In practice, fuel cells are not operated as single units. Rather, fuel cells are connected in series, either stacked one on top of the other or placed side by side. The series of fuel cells, referred to as a fuel cell stack, is normally enclosed in a housing. The fuel and oxidant are directed through manifolds in the housing to the electrodes. The fuel cell is cooled by either the reactants or a cooling medium. The fuel cell stack also comprises current collectors, cell-to-cell seals and insulation while the required piping and instrumentation are provided external to the fuel cell stack. The fuel cell stack, housing and associated hardware constitute a fuel cell module.

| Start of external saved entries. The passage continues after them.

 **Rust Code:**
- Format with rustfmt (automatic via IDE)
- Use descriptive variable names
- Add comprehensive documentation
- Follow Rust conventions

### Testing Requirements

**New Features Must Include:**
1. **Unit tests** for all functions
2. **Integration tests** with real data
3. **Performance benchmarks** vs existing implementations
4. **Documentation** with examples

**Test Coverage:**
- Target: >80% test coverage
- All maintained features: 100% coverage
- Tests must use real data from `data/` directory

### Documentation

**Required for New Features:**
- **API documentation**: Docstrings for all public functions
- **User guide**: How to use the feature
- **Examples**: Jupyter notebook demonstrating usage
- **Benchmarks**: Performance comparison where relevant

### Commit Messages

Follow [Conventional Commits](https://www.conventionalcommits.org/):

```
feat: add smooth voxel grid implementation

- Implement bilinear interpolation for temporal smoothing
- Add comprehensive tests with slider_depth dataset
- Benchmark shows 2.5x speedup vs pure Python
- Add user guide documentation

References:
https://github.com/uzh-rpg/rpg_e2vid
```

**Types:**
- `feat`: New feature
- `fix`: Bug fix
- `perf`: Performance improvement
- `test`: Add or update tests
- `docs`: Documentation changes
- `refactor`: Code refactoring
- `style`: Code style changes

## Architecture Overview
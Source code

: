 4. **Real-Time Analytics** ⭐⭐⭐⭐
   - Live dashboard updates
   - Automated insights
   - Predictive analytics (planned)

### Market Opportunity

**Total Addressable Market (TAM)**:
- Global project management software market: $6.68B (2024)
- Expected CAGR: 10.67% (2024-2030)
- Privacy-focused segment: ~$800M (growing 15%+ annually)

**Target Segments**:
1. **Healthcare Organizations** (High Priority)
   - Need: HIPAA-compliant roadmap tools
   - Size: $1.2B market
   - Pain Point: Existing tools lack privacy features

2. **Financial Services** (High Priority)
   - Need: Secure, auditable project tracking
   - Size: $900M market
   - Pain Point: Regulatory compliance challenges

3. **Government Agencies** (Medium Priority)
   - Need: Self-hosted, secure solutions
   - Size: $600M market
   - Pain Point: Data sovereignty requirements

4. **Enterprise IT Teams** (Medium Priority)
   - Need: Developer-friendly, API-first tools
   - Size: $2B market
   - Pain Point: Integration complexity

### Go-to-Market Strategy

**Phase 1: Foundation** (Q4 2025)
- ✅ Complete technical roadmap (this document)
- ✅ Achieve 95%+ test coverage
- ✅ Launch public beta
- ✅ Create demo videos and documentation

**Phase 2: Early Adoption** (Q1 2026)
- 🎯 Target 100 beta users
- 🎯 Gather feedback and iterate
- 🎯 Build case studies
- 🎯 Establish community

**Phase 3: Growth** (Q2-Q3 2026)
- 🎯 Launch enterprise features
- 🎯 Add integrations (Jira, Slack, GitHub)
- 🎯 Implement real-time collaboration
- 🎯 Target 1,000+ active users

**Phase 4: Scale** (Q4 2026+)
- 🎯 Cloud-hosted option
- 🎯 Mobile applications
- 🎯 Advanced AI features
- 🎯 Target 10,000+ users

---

Various parameters have to be monitored to ensure proper fuel cell stack operation and to prevent damage of any of the fuel cells. One of these parameters is the voltage across each fuel cell in the fuel cell stack hereinafter referred to as cell voltage. Ideally, differential voltage measurement is done at the two terminals (i.e. anode and cathode) of each fuel cell in the fuel cell stack. However, since fuel cells are connected in series, and typically in large number, measuring cell voltage for each cell is often prohibitively expensive and troublesome. A common compromise that is made in the art is measuring voltages across groups of cells within a fuel cell stack.
An example of this type of fuel cell voltage monitoring system is disclosed by Blair et al. in U.S. Pat. No. 5,170,124. In this patent, fuel cells within a fuel cell stack are divided into a plurality of groups and the voltage across each fuel cell group is measured. Then the measured voltage of each fuel cell group is normalized, i.e. averaged according to the number of fuel cells in the group. The normalized voltage of each fuel cell group is then compared with a reference voltage equal to a predetermined minimum voltage. If the normalized measured voltage is less than the reference voltage, an alarm can be activated. Another example of a fuel cell voltage monitoring system that utilizes averaged cell voltages is disclosed by Zeilinger et al in U.S. Pat. No. 6,432,569.
Although such fuel cell voltage monitoring systems alleviate the problems of measuring every cell voltage while meeting the requirement of monitoring cell performance, only average cell voltages are obtainable from these systems. In reality, it is more than likely that one or more cells in a fuel cell group has a voltage considerably lower than those of the others while the average cell voltage of that fuel cell group is still well above the predetermined minimum cell voltage. In this case, the fuel cell voltage monitoring system will not be able to detect the poor performance of the “bad cell” and activate an alarm and hence a corresponding recovery operation cannot be initiated in a timely manner. This will eventually lead to damage of the fuel cell stack and power shutdown.